En contraste con su aspecto físico, Juanelo tuvo un ingenio que maravilló a sus contemporáneos y supo granjearse la estima de Carlos V y de su hijo. Luis Cabrera de Córdoba, cronista de Felipe II, dice de éste, citando a Juanelo Turriano: “... favoreció a los artistas y premió a los eminentes; entraba en los obradores, y hablaba en los que le tocaba con ellos; y más a Juanelo, milanés, geómetra y astrólogo tan eminente que, venciendo los imposibles de la naturaleza, subió contra su curso el agua hasta el Alcázar de Toledo, e hizo que los movimientos de los cielos y contracursos de los planetas se gozasen en sus reloxes, admirable maravilla”.

Esta favorable opinión se ha mantenido a lo largo del tiempo, ya que, en ciertos países de Hispanoamérica, aún se usa la expresión “huevo de Juanelo” con el mismo sentido que en España se utiliza “huevo de Colón”, para expresar que algo es realmente ingenioso y los artificios de Juanelo han sido considerados los “ingenios” por excelencia, extendiendo la expresión “máquinas de Juanelo” a los artefactos que encierran alguna invención extraordinaria.

 

Obras de ~: Breve discurso de Juanelo Turriano a S. M. en torno a la reducción del año y reforma del calendario, con la explicación de los instrumentos por él investigados para enseñar su uso en la práctica, Toledo, 1579 (ed. de J. A. García-Diego, Madrid, Castalia, 1990; ed. de Cervera Vera, Madrid, 1996).

 

Bibl.: F. J. Sánchez Cantón, “Juanelo Turriano en España”, en Boletín de la Sociedad Española de Excursiones, t.

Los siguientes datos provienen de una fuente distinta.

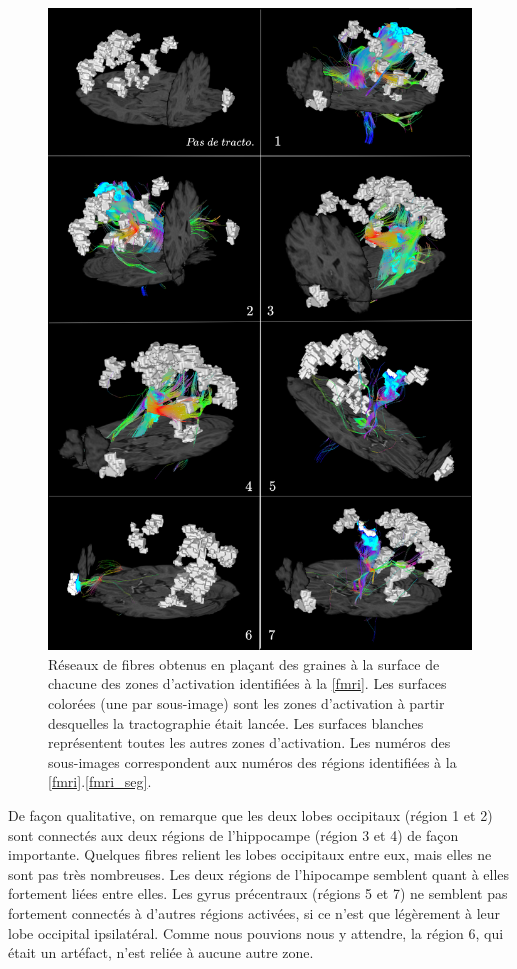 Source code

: \documentclass[a4paper]{article}
\begin{document}
\begin{figure}
\begin{center}
\includegraphics[height=.8\textheight]{fusion_dti}
\caption{Réseaux de fibres obtenus en plaçant des graines à la surface de chacune des zones d'activation identifiées à la \ref{fmri}. Les surfaces colorées (une par sous-image) sont les zones d'activation à partir desquelles la tractographie était lancée. Les surfaces blanches représentent toutes les autres zones d'activation. Les numéros des sous-images correspondent aux numéros des régions identifiées à la \ref{fmri}.\ref{fmri_seg}. 	\label{fusion_dti}}
\end{center}
\end{figure}

De façon qualitative, on remarque que les deux lobes occipitaux (région 1 et 2) sont connectés aux deux régions de l'hippocampe (région 3 et 4) de façon importante. Quelques fibres relient les lobes occipitaux entre eux, mais elles ne sont pas très nombreuses. Les deux régions de l'hipocampe semblent quant à elles fortement liées entre elles. Les gyrus précentraux (régions 5 et 7) ne semblent pas fortement connectés à d'autres régions activées, si ce n'est que légèrement à leur lobe occipital ipsilatéral. Comme nous pouvions nous y attendre, la région 6, qui était un artéfact, n'est reliée à aucune autre zone.
\end{document}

XLI (diciembre 1933), págs. 225-233; C. M. del Rivero, “Nuevos documentos de Juanelo Turriano”, en Arte Español, t. XIII (1936-1941), págs. 17-21; J. A. García-Diego, “Cinco documentos relativos a Juanelo Turriano”, en Toletum (1977), págs. 245-274; Los relojes y autómatas de Juanelo Turriano, Madrid- Valencia, 1982; Juanelo Turriano Charles V’ Clockmaker, Madrid, 1986; “Nuevos datos sobre el artificio de Juanelo”, en Anales Toledanos, vol. XXIV (1987) págs. 141-159; Técnica y poder en Castilla durante los siglos xvi y xvii, Salamanca, 1989; Ingeniería y Arquitectura en el Renacimiento español, Valladolid, 1990; L. Cervera Vera, Documentos biográficos de Juanelo Turriano, Madrid, 1996; N. García Tapia, Los veintiún libros de los ingenios y máquinas de Juanelo, atribuidos a Pedro Juan de Lastanosa, Zaragoza, 1997; G. Garabito Gregorio, Carlos V. La formación de un imperio, Barcelona, 2000; N. García Tapia, “Juanelo Turriano (c. 1500-1585): El relojero y el emperador”, en Boletín de la Real Academia de Bellas Artes de la Purísima Concepción, n.º 35 (2000), págs. 51-60; N. García Tapia y J. Carrillo Castillo, Turriano, Lastanosa, Herrera, Ayanz. Tecnología e imperio. Ingenios y leyendas del Siglo de Oro, Madrid, 2002.